Elastic Gradient Descent, an Iterative Optimization Method Approximating the Solution Paths of the Elastic Net

TL;DR

This paper introduces elastic gradient descent, an iterative optimization method that approximates elastic net solution paths more efficiently, offering better accuracy and speed compared to existing methods.

Contribution

The paper proposes elastic gradient descent, a novel generalization of gradient descent and forward stagewise regression, with theoretical analysis and empirical validation demonstrating its advantages.

Findings

Elastic gradient descent closely approximates elastic net solution paths.

It is several orders of magnitude faster than traditional methods.

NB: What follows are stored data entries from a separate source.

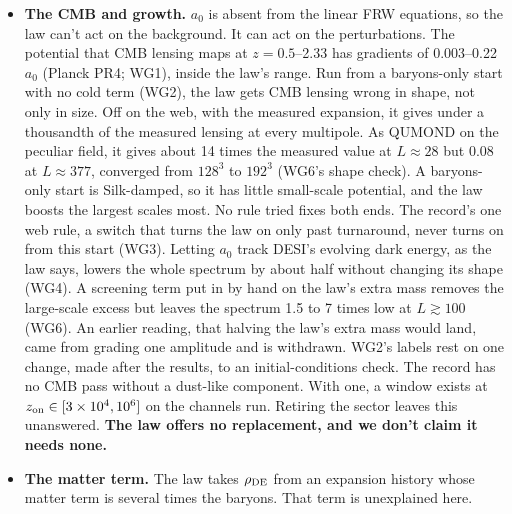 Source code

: \documentclass[10pt]{article}
\begin{document}
\begin{itemize}
\item \textbf{The CMB and growth.} $a_0$ is absent from the linear FRW equations, so the law can't act on the background. It can act on the perturbations. The potential that CMB lensing maps at $z=0.5$--2.33 has gradients of 0.003--0.22\,$a_0$ (Planck PR4; WG1), inside the law's range. Run from a baryons-only start with no cold term (WG2), the law gets CMB lensing wrong in shape, not only in size. Off on the web, with the measured expansion, it gives under a thousandth of the measured lensing at every multipole. As QUMOND on the peculiar field, it gives about 14 times the measured value at $L\approx28$ but 0.08 at $L\approx377$, converged from $128^3$ to $192^3$ (WG6's shape check). A baryons-only start is Silk-damped, so it has little small-scale potential, and the law boosts the largest scales most. No rule tried fixes both ends. The record's one web rule, a switch that turns the law on only past turnaround, never turns on from this start (WG3). Letting $a_0$ track DESI's evolving dark energy, as the law says, lowers the whole spectrum by about half without changing its shape (WG4). A screening term put in by hand on the law's extra mass removes the large-scale excess but leaves the spectrum 1.5 to 7 times low at $L\gtrsim100$ (WG6). An earlier reading, that halving the law's extra mass would land, came from grading one amplitude and is withdrawn. WG2's labels rest on one change, made after the results, to an initial-conditions check. The record has no CMB pass without a dust-like component. With one, a window exists at $z_{\rm on}\in[3\times10^4,10^6]$ on the channels run. Retiring the sector leaves this unanswered. \textbf{The law offers no replacement, and we don't claim it needs none.}
\item \textbf{The matter term.} The law takes $\rho_{\rm DE}$ from an expansion history whose matter term is several times the baryons. That term is unexplained here.

\end{itemize}
\end{document}
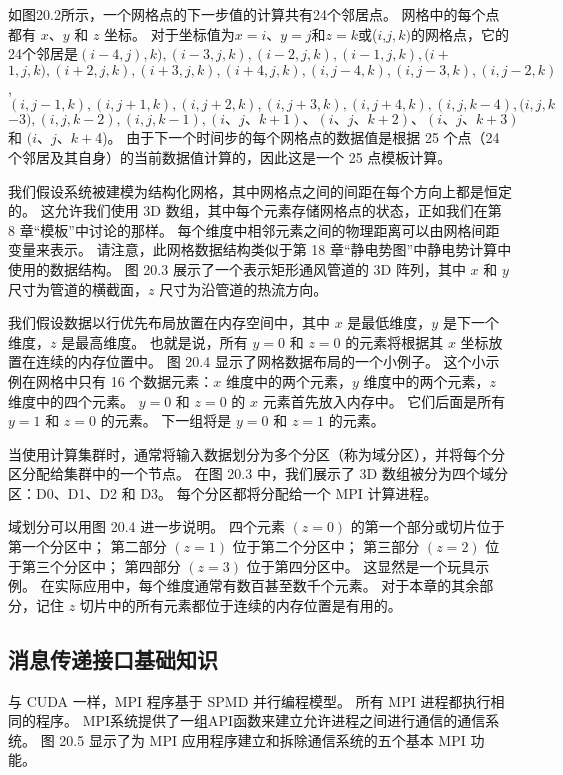 如图20.2所示，一个网格点的下一步值的计算共有24个邻居点。 网格中的每个点都有 $x、y$ 和 $z$ 坐标。 
对于坐标值为$x=i、y=j$和$z=k$或($i$,$j,k)$的网格点，它的24个邻居是$(i-4,j) , k),(i-3, j, k),(i-2, j, k),(i-1, j, k),(i+$ $1, j, k),(i+2, j , k),(i+3, j, k),(i+4, j, k),(i, j-4, k),(i, j-3, k),(i, j-2 , k)$, $(i, j-1, k),(i, j+1, k),(i, j+2, k),(i, j+3, k),(i, j +4, k),(i, j, k-4),(i, j, k$ $-3),(i, j, k-2),(i, j, k-1),(i 、j、k+1)、(i、j、k+2)、(i、j、k+3)$ 和 $(i、j、k+$4)。 
由于下一个时间步的每个网格点的数据值是根据 25 个点（24 个邻居及其自身）的当前数据值计算的，因此这是一个 25 点模板计算。

我们假设系统被建模为结构化网格，其中网格点之间的间距在每个方向上都是恒定的。 
这允许我们使用 3D 数组，其中每个元素存储网格点的状态，正如我们在第 8 章“模板”中讨论的那样。 
每个维度中相邻元素之间的物理距离可以由网格间距变量来表示。 
请注意，此网格数据结构类似于第 18 章“静电势图”中静电势计算中使用的数据结构。 
图 20.3 展示了一个表示矩形通风管道的 3D 阵列，其中 $x$ 和 $y$ 尺寸为管道的横截面，$z$ 尺寸为沿管道的热流方向。

我们假设数据以行优先布局放置在内存空间中，其中 $x$ 是最低维度，$y$ 是下一个维度，$z$ 是最高维度。 
也就是说，所有 $y=0$ 和 $z=0$ 的元素将根据其 $x$ 坐标放置在连续的内存位置中。 图 20.4 显示了网格数据布局的一个小例子。 
这个小示例在网格中只有 16 个数据元素：$x$ 维度中的两个元素，$y$ 维度中的两个元素，$z$ 维度中的四个元素。 
$y=0$ 和 $z=0$ 的 $x$ 元素首先放入内存中。 它们后面是所有 $y=1$ 和 $z=0$ 的元素。 下一组将是 $y=0$ 和 $z=1$ 的元素。

当使用计算集群时，通常将输入数据划分为多个分区（称为域分区），并将每个分区分配给集群中的一个节点。 
在图 20.3 中，我们展示了 3D 数组被分为四个域分区：D0、D1、D2 和 D3。 每个分区都将分配给一个 MPI 计算进程。

域划分可以用图 20.4 进一步说明。 四个元素 $(z=0)$ 的第一个部分或切片位于第一个分区中； 
第二部分 $(z=1)$ 位于第二个分区中； 第三部分 $(z=2)$ 位于第三个分区中； 第四部分 $(z=3)$ 位于第四分区中。 
这显然是一个玩具示例。 在实际应用中，每个维度通常有数百甚至数千个元素。 
对于本章的其余部分，记住 $z$ 切片中的所有元素都位于连续的内存位置是有用的。

\subsection{消息传递接口基础知识}
与 CUDA 一样，MPI 程序基于 SPMD 并行编程模型。 所有 MPI 进程都执行相同的程序。 
MPI系统提供了一组API函数来建立允许进程之间进行通信的通信系统。 
图 20.5 显示了为 MPI 应用程序建立和拆除通信系统的五个基本 MPI 功能。

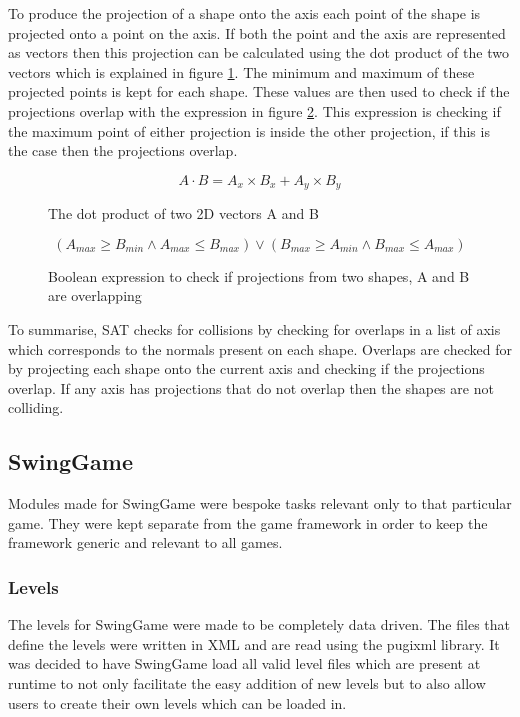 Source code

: \documentclass[]{report}
\begin{document}
			To produce the projection of a shape onto the axis each point of the shape is projected onto a point on the axis. If both the point and the axis are represented as vectors then this projection can be calculated using the dot product of the two vectors\cite{sattutorial} which is explained in figure \ref{dotproduct}. The minimum and maximum of these projected points is kept for each shape. These values are then used to check if the projections overlap with the expression in figure \ref{projectionoverlapexpression}. This expression is checking if the maximum point of either projection is inside the other projection, if this is the case then the projections overlap.
			
			\begin{figure}[H]
				\centering
				\begin{displaymath}
					A \cdot B = A_x \times B_x + A_y \times B_y
				\end{displaymath}
				\caption{The dot product of two 2D vectors A and B}
				\label{dotproduct}
			\end{figure}
			
			\begin{figure}[H]
				\centering
				\begin{displaymath}
					(A_{max} \geq B_{min} \land A_{max} \leq B_{max}) \lor (B_{max} \geq A_{min} \land B_{max} \leq A_{max})
				\end{displaymath}
				\caption{Boolean expression to check if projections from two shapes, A and B are overlapping}
				\label{projectionoverlapexpression}
			\end{figure}
			
			To summarise, SAT checks for collisions by checking for overlaps in a list of axis which corresponds to the normals present on each shape. Overlaps are checked for by projecting each shape onto the current axis and checking if the projections overlap. If any axis has projections that do not overlap then the shapes are not colliding.
			
		\subsection{SwingGame}
		Modules made for SwingGame were bespoke tasks relevant only to that particular game. They were kept separate from the game framework in order to keep the framework generic and relevant to all games.
			\subsubsection{Levels}
			The levels for SwingGame were made to be completely data driven. The files that define the levels were written in XML and are read using the pugixml library. It was decided to have SwingGame load all valid level files which are present at runtime to not only facilitate the easy addition of new levels but to also allow users to create their own levels which can be loaded in.
			
\end{document}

It achieves lower prediction and estimation errors compared to forward stagewise regression.

Abstract

The elastic net combines lasso and ridge regression to fuse the sparsity property of lasso with the grouping property of ridge regression. The connections between ridge regression and gradient descent and between lasso and forward stagewise regression have previously been shown. Similar to how the elastic net generalizes lasso and ridge regression, we introduce elastic gradient descent, a generalization of gradient descent and forward stagewise regression. We theoretically analyze elastic gradient descent and compare it to the elastic net and forward stagewise regression. Parts of the analysis are based on elastic gradient flow, a piecewise analytical construction, obtained for elastic gradient descent with infinitesimal step size. We also compare elastic gradient descent to the elastic net on real and simulated data and show that it provides similar solution paths, but is several orders of magnitude faster. Compared to forward stagewise regression, elastic gradient descent selects a model that, although still sparse, provides considerably lower prediction and estimation errors.